• **Exercise prompt**:
Could you please repeat all of the entries exactly as written?

____________________

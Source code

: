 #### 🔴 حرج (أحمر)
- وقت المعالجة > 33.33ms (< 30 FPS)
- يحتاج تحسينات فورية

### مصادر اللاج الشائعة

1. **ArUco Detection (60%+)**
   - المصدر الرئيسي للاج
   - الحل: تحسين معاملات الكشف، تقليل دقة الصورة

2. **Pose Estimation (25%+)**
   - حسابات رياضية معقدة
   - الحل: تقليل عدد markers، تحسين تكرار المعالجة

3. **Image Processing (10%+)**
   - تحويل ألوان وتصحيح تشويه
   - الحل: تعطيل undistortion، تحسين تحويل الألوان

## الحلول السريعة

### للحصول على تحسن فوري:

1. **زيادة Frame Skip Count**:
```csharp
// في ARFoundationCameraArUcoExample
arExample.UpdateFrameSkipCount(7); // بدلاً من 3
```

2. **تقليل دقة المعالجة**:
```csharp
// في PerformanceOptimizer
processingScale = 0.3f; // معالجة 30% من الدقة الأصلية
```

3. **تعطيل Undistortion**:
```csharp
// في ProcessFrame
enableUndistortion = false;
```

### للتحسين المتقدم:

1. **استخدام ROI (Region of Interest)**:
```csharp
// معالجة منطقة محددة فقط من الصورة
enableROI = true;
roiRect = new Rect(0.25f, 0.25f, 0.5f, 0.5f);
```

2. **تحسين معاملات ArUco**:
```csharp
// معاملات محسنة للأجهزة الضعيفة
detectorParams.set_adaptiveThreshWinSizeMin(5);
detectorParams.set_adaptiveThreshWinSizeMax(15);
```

____________________

• **Exercise response**:
Source code

: #### 🔴 حرج (أحمر)
- وقت المعالجة > 33.33ms (< 30 FPS)
- يحتاج تحسينات فورية

### مصادر اللاج الشائعة

1. **ArUco Detection (60%+)**
   - المصدر الرئيسي للاج
   - الحل: تحسين معاملات الكشف، تقليل دقة الصورة

2. **Pose Estimation (25%+)**
   - حسابات رياضية معقدة
   - الحل: تقليل عدد markers، تحسين تكرار المعالجة

3. **Image Processing (10%+)**
   - تحويل ألوان وتصحيح تشويه
   - الحل: تعطيل undistortion، تحسين تحويل الألوان

## الحلول السريعة

### للحصول على تحسن فوري:

1. **زيادة Frame Skip Count**:
```csharp
// في ARFoundationCameraArUcoExample
arExample.UpdateFrameSkipCount(7); // بدلاً من 3
```

2. **تقليل دقة المعالجة**:
```csharp
// في PerformanceOptimizer
processingScale = 0.3f; // معالجة 30% من الدقة الأصلية
```

3. **تعطيل Undistortion**:
```csharp
// في ProcessFrame
enableUndistortion = false;
```

### للتحسين المتقدم:

1. **استخدام ROI (Region of Interest)**:
```csharp
// معالجة منطقة محددة فقط من الصورة
enableROI = true;
roiRect = new Rect(0.25f, 0.25f, 0.5f, 0.5f);
```

2. **تحسين معاملات ArUco**:
```csharp
// معاملات محسنة للأجهزة الضعيفة
detectorParams.set_adaptiveThreshWinSizeMin(5);
detectorParams.set_adaptiveThreshWinSizeMax(15);
```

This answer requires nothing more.